Ein Verbot so genannter Killerspiele fordern nach dem Amoklauf eines 18-Jährigen in Emsdetten momentan vor allem Politiker aus der CDU und CSU. Aus den Reihen von FDP, Grünen und Linkspartei werden genauso Bedenken laut wie aus Wissenschaft und Wirtschaft. Der niedersächsische Innenminister Uwe Schünemann hat mittlerweile von Ministerpräsident Christian Wulff Rückendeckung für eine neue Bundesratsinitiative zur Verbesserung des Jugendschutzes im Spielebereich erhalten. Sein bayerischer Kollege Günther Beckstein drängt gleichzeitig auf eine "schnelle politische Entscheidung". Eine rechtlich wasserdichte Definition von "Killerspielen" kann nach Ansicht des CSU-Politikers bei "gutem Willen" in vier Wochen erreicht werden.
Beckstein zeigte sich tief betroffen vom Ausmaß der Gewaltdarstellungen in einzelnen Computerspielen, die er selbst gesehen habe: "Da graust's einem Erwachsenen, das geht einem tagelang nach." Zumindest der Jugendschutz müsse Vorrang haben vor dem Gewinnstreben von Herstellern. Es gebe kein Recht darauf, Menschen zu verderben, wehrte sich Beckstein gegen eine besondere Berücksichtigung wirtschaftlicher Tätigkeitsausübungen. Auch den Einwand, im weltweiten Internet könne man die Verbreitung solcher Spiele nicht wirksam untersagen, ließ er nicht gelten: Beim Kampf gegen die – allerdings international geächtete – Kinderpornografie habe man gezeigt, dass die "Cyberpolizei" das Problem massiv zurückdrängen könne.

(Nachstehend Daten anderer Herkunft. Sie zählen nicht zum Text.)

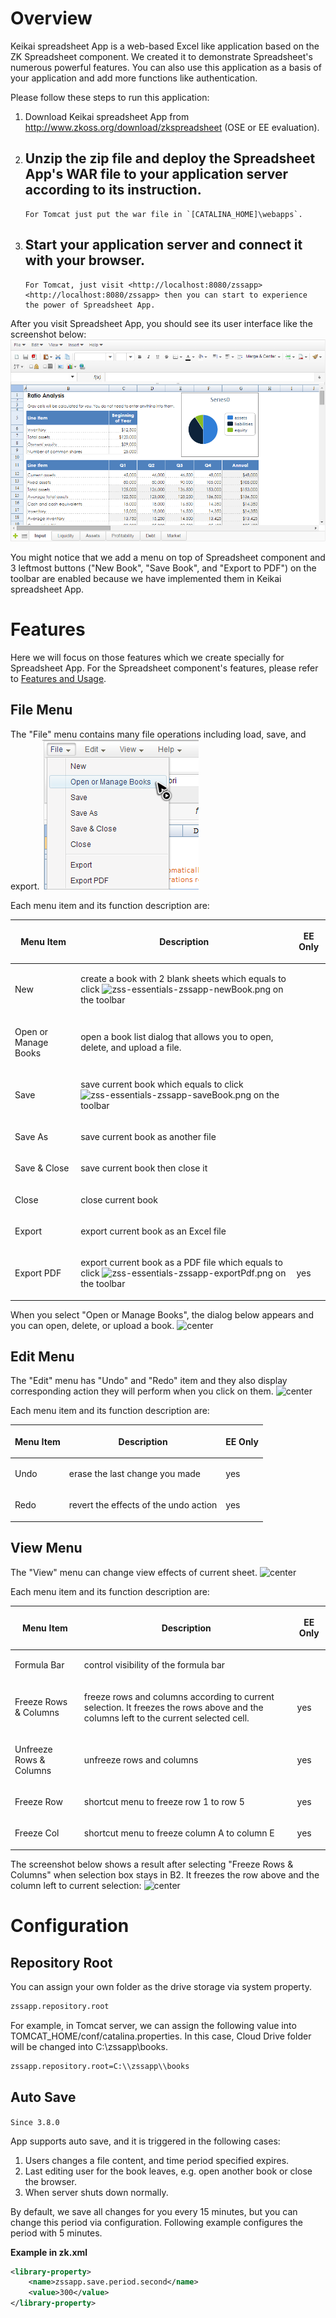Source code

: # Overview

Keikai spreadsheet App is a web-based Excel like application based on the ZK
Spreadsheet component. We created it to demonstrate Spreadsheet's
numerous powerful features. You can also use this application as a basis
of your application and add more functions like authentication.

Please follow these steps to run this application:

1.  Download Keikai spreadsheet App from
    <http://www.zkoss.org/download/zkspreadsheet> (OSE or EE
    evaluation).
2.  Unzip the zip file and deploy the Spreadsheet App's WAR file to your
    application server according to its instruction.
      -   
        For Tomcat just put the war file in `[CATALINA_HOME]\webapps`.
3.  Start your application server and connect it with your browser.
      -   
        For Tomcat, just visit <http://localhost:8080/zssapp>
        <http://localhost:8080/zssapp> then you can start to experience
        the power of Spreadsheet App.

After you visit Spreadsheet App, you should see its user interface like
the screenshot below: ![ center](/assets/images/dev-ref/zss-essentials-zssapp.png " center")

You might notice that we add a menu on top of Spreadsheet component and
3 leftmost buttons ("New Book", "Save Book", and "Export to PDF") on the
toolbar are enabled because we have implemented them in Keikai spreadsheet
App.

# Features

Here we will focus on those features which we create specially for
Spreadsheet App. For the Spreadsheet component's features, please refer
to [ Features and
Usage](ZK_Spreadsheet_Essentials_3/Features_and_Usage "wikilink").

## File Menu

The "File" menu contains many file operations including load, save, and
export. ![ center](/assets/images/dev-ref/zss-essentials-zssapp-file.png " center")

Each menu item and its function description are:

<table>
<thead>
<tr class="header">
<th><center>
<p>Menu Item</p>
</center></th>
<th><center>
<p>Description</p>
</center></th>
<th><center>
<p>EE Only</p>
</center></th>
</tr>
</thead>
<tbody>
<tr class="odd">
<td><p>New</p></td>
<td><p>create a book with 2 blank sheets which equals to click <img src="zss-essentials-zssapp-newBook.png" title="fig:zss-essentials-zssapp-newBook.png" alt="zss-essentials-zssapp-newBook.png" /> on the toolbar</p></td>
<td></td>
</tr>
<tr class="even">
<td><p>Open or Manage Books</p></td>
<td><p>open a book list dialog that allows you to open, delete, and upload a file.</p></td>
<td></td>
</tr>
<tr class="odd">
<td><p>Save</p></td>
<td><p>save current book which equals to click <img src="zss-essentials-zssapp-saveBook.png" title="fig:zss-essentials-zssapp-saveBook.png" alt="zss-essentials-zssapp-saveBook.png" /> on the toolbar</p></td>
<td></td>
</tr>
<tr class="even">
<td><p>Save As</p></td>
<td><p>save current book as another file</p></td>
<td></td>
</tr>
<tr class="odd">
<td><p>Save &amp; Close</p></td>
<td><p>save current book then close it</p></td>
<td></td>
</tr>
<tr class="even">
<td><p>Close</p></td>
<td><p>close current book</p></td>
<td></td>
</tr>
<tr class="odd">
<td><p>Export</p></td>
<td><p>export current book as an Excel file</p></td>
<td></td>
</tr>
<tr class="even">
<td><p>Export PDF</p></td>
<td><p>export current book as a PDF file which equals to click <img src="zss-essentials-zssapp-exportPdf.png" title="fig:zss-essentials-zssapp-exportPdf.png" alt="zss-essentials-zssapp-exportPdf.png" /> on the toolbar</p></td>
<td><p>yes</p></td>
</tr>
</tbody>
</table>

When you select "Open or Manage Books", the dialog below appears and you
can open, delete, or upload a book. ![
center](/assets/images/dev-ref/zss-essentials-zssapp-file-booklist.png " center")

## Edit Menu

The "Edit" menu has "Undo" and "Redo" item and they also display
corresponding action they will perform when you click on them. ![
center](/assets/images/dev-ref/zss-essentials-zssapp-edit.png " center")

Each menu item and its function description are:

<table>
<thead>
<tr class="header">
<th><center>
<p>Menu Item</p>
</center></th>
<th><center>
<p>Description</p>
</center></th>
<th><center>
<p>EE Only</p>
</center></th>
</tr>
</thead>
<tbody>
<tr class="odd">
<td><p>Undo</p></td>
<td><p>erase the last change you made</p></td>
<td><p>yes</p></td>
</tr>
<tr class="even">
<td><p>Redo</p></td>
<td><p>revert the effects of the undo action</p></td>
<td><p>yes</p></td>
</tr>
</tbody>
</table>

## View Menu

The "View" menu can change view effects of current sheet. ![
center](/assets/images/dev-ref/zss-essentials-zssapp-view.png " center")

Each menu item and its function description are:

<table>
<thead>
<tr class="header">
<th><center>
<p>Menu Item</p>
</center></th>
<th><center>
<p>Description</p>
</center></th>
<th><center>
<p>EE Only</p>
</center></th>
</tr>
</thead>
<tbody>
<tr class="odd">
<td><p>Formula Bar</p></td>
<td><p>control visibility of the formula bar</p></td>
<td></td>
</tr>
<tr class="even">
<td><p>Freeze Rows &amp; Columns</p></td>
<td><p>freeze rows and columns according to current selection. It freezes the rows above and the columns left to the current selected cell.</p></td>
<td><p>yes</p></td>
</tr>
<tr class="odd">
<td><p>Unfreeze Rows &amp; Columns</p></td>
<td><p>unfreeze rows and columns</p></td>
<td><p>yes</p></td>
</tr>
<tr class="even">
<td><p>Freeze Row</p></td>
<td><p>shortcut menu to freeze row 1 to row 5</p></td>
<td><p>yes</p></td>
</tr>
<tr class="odd">
<td><p>Freeze Col</p></td>
<td><p>shortcut menu to freeze column A to column E</p></td>
<td><p>yes</p></td>
</tr>
</tbody>
</table>

The screenshot below shows a result after selecting "Freeze Rows &
Columns" when selection box stays in B2. It freezes the row above and
the column left to current selection: ![
center](/assets/images/dev-ref/zss-essentials-zssapp-freeze.png " center")

# Configuration

## Repository Root

You can assign your own folder as the drive storage via system property.

``` xml
zssapp.repository.root
```

For example, in Tomcat server, we can assign the following value into
TOMCAT\_HOME/conf/catalina.properties. In this case, Cloud Drive folder
will be changed into C:\\zssapp\\books.

``` xml
zssapp.repository.root=C:\\zssapp\\books
```

## Auto Save

`Since 3.8.0`

App supports auto save, and it is triggered in the following cases:

1.  Users changes a file content, and time period specified expires.
2.  Last editing user for the book leaves, e.g. open another book or
    close the browser.
3.  When server shuts down normally.

By default, we save all changes for you every 15 minutes, but you can
change this period via configuration. Following example configures the
period with 5 minutes.

**Example in zk.xml**

``` xml
<library-property>
    <name>zssapp.save.period.second</name>
    <value>300</value>
</library-property>
```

Auch das Bundestagsgutachten hat sich über die Effizienz eines deutschen Alleingangs Gedanken gemacht. Um die grundsätzliche Eignung einer Verbotsregelung zu untermauern, schlägt es vor, "auch eine Regelung zur Zugriffsbeschränkung für Internetseiten mit entsprechenden Inhalten zu erlassen" und trotz jahrelanger Debatten über Sinn und Grundrechtsverträglichkeit von Zwangsfiltern über derartige Methoden neu nachzudenken. Aufgegriffen hat die Fraktionsvize der Union im Bundestag, Katherina Reiche, laut einem Bericht des Senders N24 diesen Hinweis teilweise mit ihrem Vorschlag, dass Provider Netzinhalte vorauseilend überwachen und verdächtige Inhalte anzeigen sollten: Sie finde es an der Zeit, "die Internet-Anbieter zu verpflichten, bei bestimmten Stichworten die zuständigen Behörden zu informieren".
Kritisch beurteilen die Gutachter des Parlaments die Tätigkeit der Unterhaltungssoftware Selbstkontrolle (USK). Die Spielehersteller seien nicht ausdrücklich verpflichtet, ihre Produkte von der USK auf ihre Alterstauglichkeit hin überprüfen zu lassen, monieren sie. Ohne eine Kennzeichnungspflicht sei jedoch die Kontrolle äußerst erschwert, welche Spiele überhaupt vermarktet würden. Generell dürfte ein Eingriff in das Elternrecht, bestimmte mediale Inhalte zu verbieten und damit ein Stück der medialen Erziehungskompetenz der Eltern zu beschneiden, "nach Abwägung mit dem staatlichen Schutzauftrag im Bereich des Jugendschutzes im Ergebnis als zulässig zu bewerten sein".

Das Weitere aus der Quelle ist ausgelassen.